** ABOUT THIS EXERCISE **
From the entries that follow, extract each line holding the string "flat".

** PROVIDED MATERIAL **
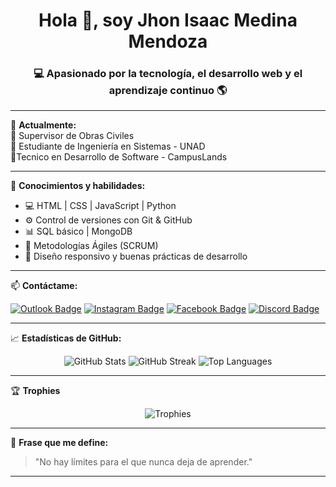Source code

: <h1 align="center">Hola 👋, soy Jhon Isaac Medina Mendoza</h1>
<h3 align="center">💻 Apasionado por la tecnología, el desarrollo web y el aprendizaje continuo 🌎</h3>

---

🎯 **Actualmente:**  
🔸 Supervisor de Obras Civiles  
🔸 Estudiante de Ingeniería en Sistemas - UNAD  
🔸Tecnico en Desarrollo de Software - CampusLands  

---

🧠 **Conocimientos y habilidades:**

- 💻 HTML | CSS | JavaScript | Python
- ⚙️ Control de versiones con Git & GitHub
- 📊 SQL básico | MongoDB
- 📌 Metodologías Ágiles (SCRUM)
- 🎨 Diseño responsivo y buenas prácticas de desarrollo

---

📫 **Contáctame:**

[![Outlook Badge](https://img.shields.io/badge/-Email-0078D4?style=flat&logo=microsoft-outlook&logoColor=white)](mailto:jhonisaacmedinamendoza08@outlook.com)
[![Instagram Badge](https://img.shields.io/badge/-isaacmedinam-E4405F?style=flat&logo=instagram&logoColor=white)](https://instagram.com/isaacmedinam)
[![Facebook Badge](https://img.shields.io/badge/-IsaacMedina-1877F2?style=flat&logo=facebook&logoColor=white)](https://fb.com/isaac%20medina)
[![Discord Badge](https://img.shields.io/badge/-IsaacMedinaM-5865F2?style=flat&logo=discord&logoColor=white)](https://discord.gg/IsaacMedinaM)

---

📈 **Estadísticas de GitHub:**

<p align="center">
  <img src="https://github-readme-stats.vercel.app/api?username=jhonisaacmedinamendoza08&show_icons=true&theme=radical" alt="GitHub Stats" />
  <img src="https://github-readme-streak-stats.herokuapp.com/?user=jhonisaacmedinamendoza08&theme=radical" alt="GitHub Streak" />
  <img src="https://github-readme-stats.vercel.app/api/top-langs/?username=jhonisaacmedinamendoza08&layout=compact&theme=radical" alt="Top Languages" />
</p>

---

🏆 **Trophies**

<p align="center">
  <img src="https://github-profile-trophy.vercel.app/?username=jhonisaacmedinamendoza08&theme=onedark&row=1&column=6" alt="Trophies" />
</p>

---

🌟 **Frase que me define:**  
> "No hay límites para el que nunca deja de aprender."

---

** ANSWER SPACE **
[![Outlook Badge](https://img.shields.io/badge/-Email-0078D4?style=flat&logo=microsoft-outlook&logoColor=white)](mailto:jhonisaacmedinamendoza08@outlook.com)
[![Instagram Badge](https://img.shields.io/badge/-isaacmedinam-E4405F?style=flat&logo=instagram&logoColor=white)](https://instagram.com/isaacmedinam)
[![Facebook Badge](https://img.shields.io/badge/-IsaacMedina-1877F2?style=flat&logo=facebook&logoColor=white)](https://fb.com/isaac%20medina)
[![Discord Badge](https://img.shields.io/badge/-IsaacMedinaM-5865F2?style=flat&logo=discord&logoColor=white)](https://discord.gg/IsaacMedinaM)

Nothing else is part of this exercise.